Appellant argued in his appeal from the commitment that experts had failed to state

by reasonable medical certainty that he would injure another woman if he were not under the influence of mood-altering chemicals. Because the record showed his plan to seek chemical dependency treatment in prison, he asserted that the state had failed to show that he had "an utter lack of power to control [his] sexual impulses." Responding to that argument while affirming the commitment, we cited an expert's testimony that chemical dependency treatment would unlikely affect appellant's propensity to attack women. In re Duvall, No. C5-91-1799, unpub. op. at 5 (Minn. App. Dec. 31, 1991).

This court is not at liberty to review again the adequacy of proof that appellant utterly lacks control and is likely to do future harm. Although appellant's current challenge may be broader in scope, he has raised the issue before and is barred by the doctrine of res judicata. Also, appellant may not raise constitutional issues again on a different set of arguments, and he is not entitled to elaborate on arguments by raising the issues in a different way.[2] See Thompson v. Wood, 272 N.W.2d 357, 358 (Minn. 1978) (per curiam) (holding petitioner who failed to appeal from first order discharging petition for writ of habeas corpus may not cure procedural defect by second petition for habeas).

Affirmed.

[ ]* Retired judge of the Minnesota Court of Appeals, serving by appointment pursuant to Minn. Const. art. VI, § 10.

[ ]1 The statute has since been recodified and amended to include the Pearson elements. Minn. Stat. § 253B.02, subd. 18a (1994) (definition of a sexual psychopathic personality).

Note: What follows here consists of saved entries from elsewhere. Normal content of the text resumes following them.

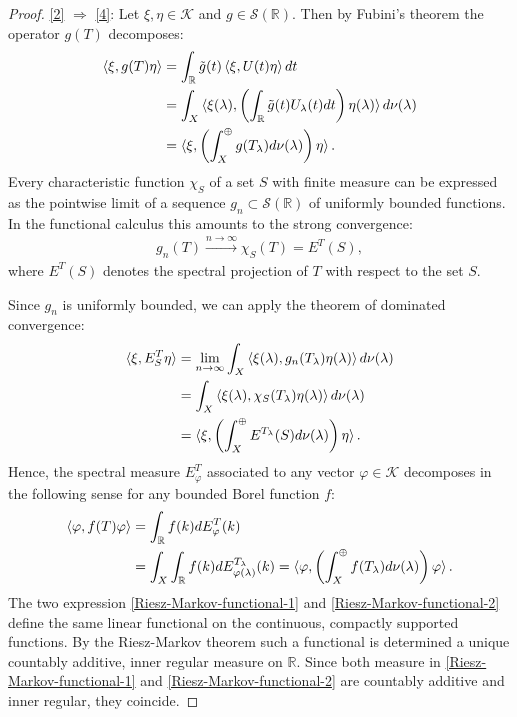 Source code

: \documentclass[12pt]{article}
\def\RR{{\mathbb R}}
\def\K{{\mathcal K}}
\def\l{\lambda}
\theoremstyle{remark}
\begin{document}
\begin{proof}
			\ref{2} $\Rightarrow$ \ref{4}:
				Let $\xi, \eta \in \K$ and $g\in \mathscr{S}(\RR)$. Then by Fubini's theorem the operator $g(T)$ decomposes:
			\begin{align*}
				\braket{\xi, g(T)\eta}
				&=\int_\RR \tilde{g}(t)\braket{\xi,U(t)\eta} dt\\
				&=\int_X \braket{\xi(\l),\left(\int_\RR \tilde{g}(t)U_\l(t)dt  \right)\eta(\l)} d\nu(\l)\\
				&=\braket{\xi,\left(\int^{\oplus}_X g(T_\l)d\nu(\l)  \right)\eta}.
			\end{align*}
			Every characteristic function $\chi_S$ of a set $S$ with finite measure can be expressed as the pointwise limit of a sequence $g_n\subset \mathscr{S}(\RR)$ of uniformly bounded functions. In the functional calculus this amounts to the strong convergence:
			\begin{align*}
				g_n(T)\xrightarrow{n\rightarrow \infty}\chi_{S}(T)=E^T(S),
			\end{align*}
			where $E^T(S)$ denotes the spectral projection of $T$ with respect to the set $S$.
			
			
			Since $g_n$ is uniformly bounded, we can apply the theorem of dominated convergence:
			\begin{align*}
				\braket{\xi,E^T_{S}\eta}&=\lim\limits_{n\rightarrow \infty}\int_X\braket{\xi(\l),g_n(T_\l)\eta(\l)}d\nu(\l)\\
				&=\int_X\braket{\xi(\l),\chi_{S}(T_\l)\eta(\l)}d\nu(\l)\\
				&=\braket{\xi,\left(\int^\oplus_X E^{T_\l}(S)d\nu(\l)\right)\eta}.
			\end{align*}
			Hence, the spectral measure $E_{\varphi}^{T}$ associated to any vector $\varphi \in \K$ decomposes in the following sense for any bounded Borel function $f$:
			\begin{align}
				\braket{\varphi,f(T)\varphi}&=\int_\RR f(k) dE_{\varphi}^T(k)\label{Riesz-Markov-functional-1}\\&=\int_X\int_\RR f(k) dE_{\varphi(\l)}^{T_\l}(k)
				=\braket{\varphi,\left(\int^\oplus_X f(T_\l)d\nu(\l)\right) \varphi}\label{Riesz-Markov-functional-2}.
			\end{align}
			The two expression \eqref{Riesz-Markov-functional-1} and \eqref{Riesz-Markov-functional-2} define the same linear functional on the continuous, compactly supported functions. By the Riesz-Markov theorem such a functional is determined a unique countably additive, inner regular measure on $\RR$. Since both measure in \eqref{Riesz-Markov-functional-1} and \eqref{Riesz-Markov-functional-2} are countably additive and inner regular, they coincide.
		\end{proof}
	
\end{document}
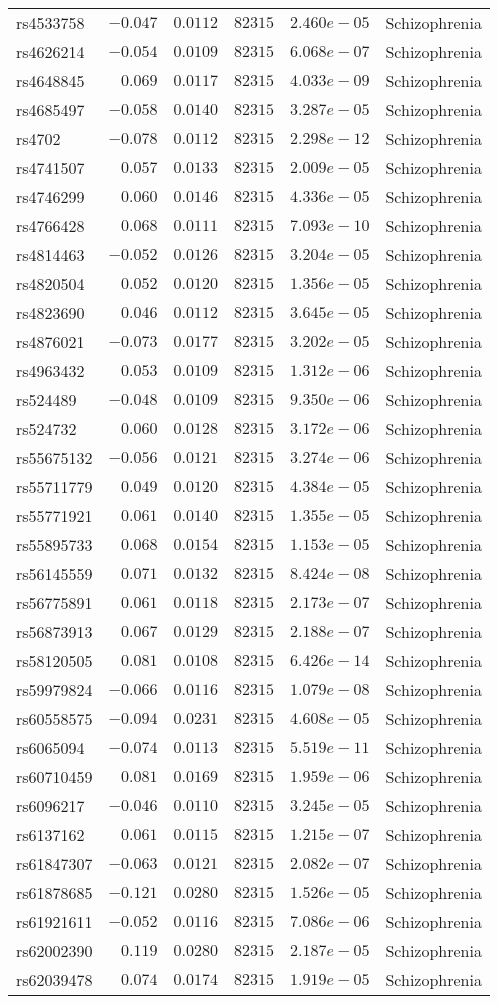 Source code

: \begin{tabular}{lrrrrl}
rs4533758&$-0.047$&$0.0112$&$ 82315$&$2.460e-05$&Schizophrenia\tabularnewline
rs4626214&$-0.054$&$0.0109$&$ 82315$&$6.068e-07$&Schizophrenia\tabularnewline
rs4648845&$ 0.069$&$0.0117$&$ 82315$&$4.033e-09$&Schizophrenia\tabularnewline
rs4685497&$-0.058$&$0.0140$&$ 82315$&$3.287e-05$&Schizophrenia\tabularnewline
rs4702&$-0.078$&$0.0112$&$ 82315$&$2.298e-12$&Schizophrenia\tabularnewline
rs4741507&$ 0.057$&$0.0133$&$ 82315$&$2.009e-05$&Schizophrenia\tabularnewline
rs4746299&$ 0.060$&$0.0146$&$ 82315$&$4.336e-05$&Schizophrenia\tabularnewline
rs4766428&$ 0.068$&$0.0111$&$ 82315$&$7.093e-10$&Schizophrenia\tabularnewline
rs4814463&$-0.052$&$0.0126$&$ 82315$&$3.204e-05$&Schizophrenia\tabularnewline
rs4820504&$ 0.052$&$0.0120$&$ 82315$&$1.356e-05$&Schizophrenia\tabularnewline
rs4823690&$ 0.046$&$0.0112$&$ 82315$&$3.645e-05$&Schizophrenia\tabularnewline
rs4876021&$-0.073$&$0.0177$&$ 82315$&$3.202e-05$&Schizophrenia\tabularnewline
rs4963432&$ 0.053$&$0.0109$&$ 82315$&$1.312e-06$&Schizophrenia\tabularnewline
rs524489&$-0.048$&$0.0109$&$ 82315$&$9.350e-06$&Schizophrenia\tabularnewline
rs524732&$ 0.060$&$0.0128$&$ 82315$&$3.172e-06$&Schizophrenia\tabularnewline
rs55675132&$-0.056$&$0.0121$&$ 82315$&$3.274e-06$&Schizophrenia\tabularnewline
rs55711779&$ 0.049$&$0.0120$&$ 82315$&$4.384e-05$&Schizophrenia\tabularnewline
rs55771921&$ 0.061$&$0.0140$&$ 82315$&$1.355e-05$&Schizophrenia\tabularnewline
rs55895733&$ 0.068$&$0.0154$&$ 82315$&$1.153e-05$&Schizophrenia\tabularnewline
rs56145559&$ 0.071$&$0.0132$&$ 82315$&$8.424e-08$&Schizophrenia\tabularnewline
rs56775891&$ 0.061$&$0.0118$&$ 82315$&$2.173e-07$&Schizophrenia\tabularnewline
rs56873913&$ 0.067$&$0.0129$&$ 82315$&$2.188e-07$&Schizophrenia\tabularnewline
rs58120505&$ 0.081$&$0.0108$&$ 82315$&$6.426e-14$&Schizophrenia\tabularnewline
rs59979824&$-0.066$&$0.0116$&$ 82315$&$1.079e-08$&Schizophrenia\tabularnewline
rs60558575&$-0.094$&$0.0231$&$ 82315$&$4.608e-05$&Schizophrenia\tabularnewline
rs6065094&$-0.074$&$0.0113$&$ 82315$&$5.519e-11$&Schizophrenia\tabularnewline
rs60710459&$ 0.081$&$0.0169$&$ 82315$&$1.959e-06$&Schizophrenia\tabularnewline
rs6096217&$-0.046$&$0.0110$&$ 82315$&$3.245e-05$&Schizophrenia\tabularnewline
rs6137162&$ 0.061$&$0.0115$&$ 82315$&$1.215e-07$&Schizophrenia\tabularnewline
rs61847307&$-0.063$&$0.0121$&$ 82315$&$2.082e-07$&Schizophrenia\tabularnewline
rs61878685&$-0.121$&$0.0280$&$ 82315$&$1.526e-05$&Schizophrenia\tabularnewline
rs61921611&$-0.052$&$0.0116$&$ 82315$&$7.086e-06$&Schizophrenia\tabularnewline
rs62002390&$ 0.119$&$0.0280$&$ 82315$&$2.187e-05$&Schizophrenia\tabularnewline
rs62039478&$ 0.074$&$0.0174$&$ 82315$&$1.919e-05$&Schizophrenia\tabularnewline

\end{tabular}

[ ]2 At oral argument, appellant cited Fay v. Noia, 372 U.S. 391, 83 S. Ct. 822 (1964), overruled in part by Keeney v. Tamayo-Reyes, 504 U.S. 1, 5-6, 112 S. Ct. 1715, 1717-18, (1992). Fay expanded the application of the federal writ of habeas corpus due to the limited appeal rights provided for by states. Bolstad v. State, 435 N.W.2d 547, 548-49 (Minn. App. 1989) (noting many states, including Minnesota, adopted postconviction relief statutes in response to Fay). Fay does not change our decision.